Your task: Below are some entries; report how many of their lines contain the word "card", giving nothing besides the number.

Provided material:
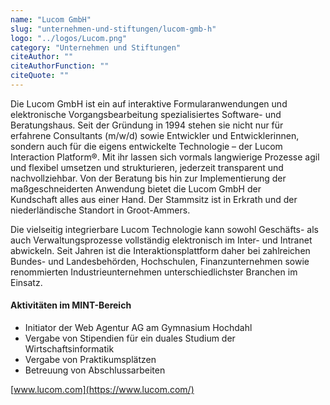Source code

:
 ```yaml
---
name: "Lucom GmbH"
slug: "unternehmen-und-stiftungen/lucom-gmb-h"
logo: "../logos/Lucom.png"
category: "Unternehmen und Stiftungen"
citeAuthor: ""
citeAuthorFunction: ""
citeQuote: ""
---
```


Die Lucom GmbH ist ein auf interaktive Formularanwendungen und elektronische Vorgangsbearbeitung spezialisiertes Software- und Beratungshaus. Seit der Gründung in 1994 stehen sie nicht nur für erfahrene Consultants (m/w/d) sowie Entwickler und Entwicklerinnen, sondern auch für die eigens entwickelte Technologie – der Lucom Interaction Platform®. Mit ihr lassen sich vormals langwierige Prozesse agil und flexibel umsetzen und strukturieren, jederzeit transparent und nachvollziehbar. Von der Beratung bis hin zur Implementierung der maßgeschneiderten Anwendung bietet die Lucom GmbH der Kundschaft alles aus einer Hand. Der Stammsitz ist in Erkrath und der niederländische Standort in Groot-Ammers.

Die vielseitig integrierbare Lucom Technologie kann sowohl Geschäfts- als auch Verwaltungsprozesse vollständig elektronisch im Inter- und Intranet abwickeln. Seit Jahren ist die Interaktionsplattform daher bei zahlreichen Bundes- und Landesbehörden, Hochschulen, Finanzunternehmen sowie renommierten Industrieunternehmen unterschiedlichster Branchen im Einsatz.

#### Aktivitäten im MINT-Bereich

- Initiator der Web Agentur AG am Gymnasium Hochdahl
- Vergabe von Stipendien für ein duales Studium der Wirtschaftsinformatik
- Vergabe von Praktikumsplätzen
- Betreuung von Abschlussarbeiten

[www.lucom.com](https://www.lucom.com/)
--
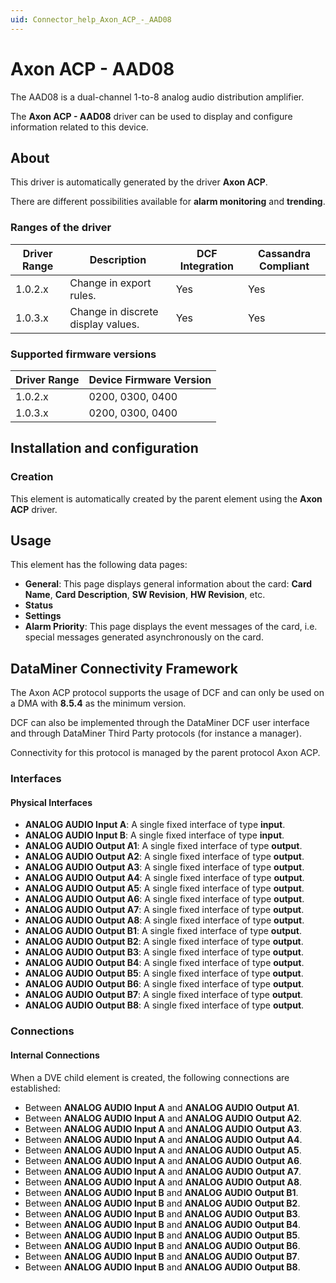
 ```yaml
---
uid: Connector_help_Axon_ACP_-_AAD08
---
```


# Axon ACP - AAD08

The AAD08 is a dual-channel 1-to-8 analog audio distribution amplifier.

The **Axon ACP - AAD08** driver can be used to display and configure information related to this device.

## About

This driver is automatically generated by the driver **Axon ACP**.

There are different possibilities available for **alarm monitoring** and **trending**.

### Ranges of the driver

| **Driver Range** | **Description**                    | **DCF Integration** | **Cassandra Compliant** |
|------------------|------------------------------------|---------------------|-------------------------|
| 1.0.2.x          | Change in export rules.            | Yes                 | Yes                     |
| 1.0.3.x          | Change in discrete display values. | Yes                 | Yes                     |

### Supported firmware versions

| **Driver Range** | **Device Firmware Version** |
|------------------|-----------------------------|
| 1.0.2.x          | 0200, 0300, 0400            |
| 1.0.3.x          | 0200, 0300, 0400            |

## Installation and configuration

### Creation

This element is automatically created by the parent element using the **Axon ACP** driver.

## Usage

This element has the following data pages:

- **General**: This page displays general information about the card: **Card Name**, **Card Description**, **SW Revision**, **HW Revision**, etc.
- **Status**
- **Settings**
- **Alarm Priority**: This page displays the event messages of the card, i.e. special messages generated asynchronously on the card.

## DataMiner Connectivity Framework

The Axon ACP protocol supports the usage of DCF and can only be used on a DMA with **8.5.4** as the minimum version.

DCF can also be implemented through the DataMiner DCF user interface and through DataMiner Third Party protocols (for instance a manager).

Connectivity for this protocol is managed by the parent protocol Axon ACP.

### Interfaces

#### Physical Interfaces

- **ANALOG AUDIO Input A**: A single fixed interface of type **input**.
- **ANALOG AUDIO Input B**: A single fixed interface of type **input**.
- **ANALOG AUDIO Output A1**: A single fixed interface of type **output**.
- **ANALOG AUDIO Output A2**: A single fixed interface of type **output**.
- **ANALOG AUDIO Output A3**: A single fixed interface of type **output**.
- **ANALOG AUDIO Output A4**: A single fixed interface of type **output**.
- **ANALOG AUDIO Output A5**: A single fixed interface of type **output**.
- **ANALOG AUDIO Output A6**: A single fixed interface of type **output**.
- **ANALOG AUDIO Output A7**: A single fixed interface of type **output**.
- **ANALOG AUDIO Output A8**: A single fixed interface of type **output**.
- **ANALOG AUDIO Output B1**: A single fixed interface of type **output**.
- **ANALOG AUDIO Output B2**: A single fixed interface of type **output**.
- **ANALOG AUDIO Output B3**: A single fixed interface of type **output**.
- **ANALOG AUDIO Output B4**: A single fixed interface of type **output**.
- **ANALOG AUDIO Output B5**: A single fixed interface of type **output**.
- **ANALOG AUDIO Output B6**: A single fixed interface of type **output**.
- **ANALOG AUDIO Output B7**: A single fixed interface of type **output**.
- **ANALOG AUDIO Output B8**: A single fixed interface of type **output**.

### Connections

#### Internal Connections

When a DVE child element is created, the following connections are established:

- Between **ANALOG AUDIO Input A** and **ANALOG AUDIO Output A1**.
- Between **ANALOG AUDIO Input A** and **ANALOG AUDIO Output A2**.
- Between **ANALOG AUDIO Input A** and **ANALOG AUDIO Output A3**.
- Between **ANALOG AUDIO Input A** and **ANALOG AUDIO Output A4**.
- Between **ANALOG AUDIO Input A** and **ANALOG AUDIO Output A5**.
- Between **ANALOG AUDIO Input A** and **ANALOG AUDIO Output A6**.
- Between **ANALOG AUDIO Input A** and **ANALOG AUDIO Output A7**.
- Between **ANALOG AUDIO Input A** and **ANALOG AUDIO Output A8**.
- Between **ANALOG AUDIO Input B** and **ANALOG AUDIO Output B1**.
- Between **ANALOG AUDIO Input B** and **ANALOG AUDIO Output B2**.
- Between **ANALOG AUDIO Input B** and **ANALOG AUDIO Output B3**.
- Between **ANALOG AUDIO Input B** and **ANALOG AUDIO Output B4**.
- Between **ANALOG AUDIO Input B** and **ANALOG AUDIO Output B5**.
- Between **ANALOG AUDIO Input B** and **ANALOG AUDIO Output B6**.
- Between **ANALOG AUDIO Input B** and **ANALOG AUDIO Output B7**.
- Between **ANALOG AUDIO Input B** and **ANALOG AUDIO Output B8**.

Solution to this exercise: 2